[Source texts of formatted documents]

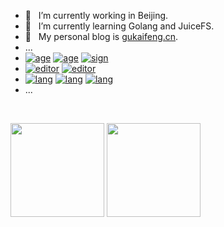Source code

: <!-- ### Hi there 👋 -->

<!--
**gukaifeng/gukaifeng** is a ✨ _special_ ✨ repository because its `README.md` (this file) appears on your GitHub profile.

Here are some ideas to get you started:

- 🔭 I’m currently working on ...
- 🌱 I’m currently learning ...
- 👯 I’m looking to collaborate on ...
- 🤔 I’m looking for help with ...
- 💬 Ask me about ...
- 📫 How to reach me: ...
- 😄 Pronouns: ...
- ⚡ Fun fact: ...
-->

- 🔭 &nbsp;&nbsp;I’m currently working in Beijing.  
- 🌱 &nbsp;&nbsp;I’m currently learning Golang and JuiceFS.  
- 🤔 &nbsp;&nbsp;My personal blog is [gukaifeng.cn](https://gukaifeng.cn/). 
- ... 
- <a href="#"><img src="https://img.shields.io/badge/gender-%E2%99%82-yellow" alt="age"></a> <a href="#"><img src="https://img.shields.io/badge/age-26-green" alt="age"></a> <a href="#"><img src="https://img.shields.io/badge/sign-%E2%99%8F-%238d64c5" alt="sign"></a>
- <a href="https://code.visualstudio.com/"><img src="https://img.shields.io/badge/editor-vscode-blue" alt="editor"></a> <a href="https://typora.io/"><img src="https://img.shields.io/badge/editor-typora-white" alt="editor"></a>
- <a href="https://go.dev/"><img src="https://img.shields.io/badge/lang-go-%2300AFD5" alt="lang"></a> <a href="#"><img src="https://img.shields.io/badge/lang-cpp-%23F7437B" alt="lang"></a> <a href="https://www.python.org/"><img src="https://img.shields.io/badge/lang-python-%233572A5" alt="lang"></a>
- ... 
<!-- <a href="https://www.jetbrains.com/"><img src="https://img.shields.io/badge/ide-jetbrains-orange" alt="ide"></a>  -->

<br />

[<img src="https://github-readme-stats.vercel.app/api/top-langs/?username=gukaifeng&layout=compact&theme=default&exclude_repo=gukaifeng.github.io" height="150px">](#) [<img src="https://github-readme-stats.vercel.app/api?username=gukaifeng&include_all_commits=true&show_icons=true&theme=default" height="150px">](#)


<!-- Popular repositories  
![](https://github-readme-stats.vercel.app/api/pin/?username=gukaifeng&theme=onedark&repo=MIT6.824_Lab_Impl)![](https://github-readme-stats.vercel.app/api/pin/?username=gukaifeng&theme=onedark&repo=hexo) -->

*AIM OF THE EXERCISE*
Leave every image out and retype the entries above word for word.

*EXPECTED ANSWER*
Source code

: <!-- ### Hi there 👋 -->

<!--
**gukaifeng/gukaifeng** is a ✨ _special_ ✨ repository because its `README.md` (this file) appears on your GitHub profile.

Here are some ideas to get you started:

- 🔭 I’m currently working on ...
- 🌱 I’m currently learning ...
- 👯 I’m looking to collaborate on ...
- 🤔 I’m looking for help with ...
- 💬 Ask me about ...
- 📫 How to reach me: ...
- 😄 Pronouns: ...
- ⚡ Fun fact: ...
-->

- 🔭 &nbsp;&nbsp;I’m currently working in Beijing.  
- 🌱 &nbsp;&nbsp;I’m currently learning Golang and JuiceFS.  
- 🤔 &nbsp;&nbsp;My personal blog is [gukaifeng.cn](https://gukaifeng.cn/). 
- ... 
- <a href="#"><img src="https://img.shields.io/badge/gender-%E2%99%82-yellow" alt="age"></a> <a href="#"><img src="https://img.shields.io/badge/age-26-green" alt="age"></a> <a href="#"><img src="https://img.shields.io/badge/sign-%E2%99%8F-%238d64c5" alt="sign"></a>
- <a href="https://code.visualstudio.com/"><img src="https://img.shields.io/badge/editor-vscode-blue" alt="editor"></a> <a href="https://typora.io/"><img src="https://img.shields.io/badge/editor-typora-white" alt="editor"></a>
- <a href="https://go.dev/"><img src="https://img.shields.io/badge/lang-go-%2300AFD5" alt="lang"></a> <a href="#"><img src="https://img.shields.io/badge/lang-cpp-%23F7437B" alt="lang"></a> <a href="https://www.python.org/"><img src="https://img.shields.io/badge/lang-python-%233572A5" alt="lang"></a>
- ... 
<!-- <a href="https://www.jetbrains.com/"><img src="https://img.shields.io/badge/ide-jetbrains-orange" alt="ide"></a>  -->

<br />

[<img src="https://github-readme-stats.vercel.app/api/top-langs/?username=gukaifeng&layout=compact&theme=default&exclude_repo=gukaifeng.github.io" height="150px">](#) [<img src="https://github-readme-stats.vercel.app/api?username=gukaifeng&include_all_commits=true&show_icons=true&theme=default" height="150px">](#)


<!-- Popular repositories  
![](https://github-readme-stats.vercel.app/api/pin/?username=gukaifeng&theme=onedark&repo=MIT6.824_Lab_Impl)![](https://github-readme-stats.vercel.app/api/pin/?username=gukaifeng&theme=onedark&repo=hexo) -->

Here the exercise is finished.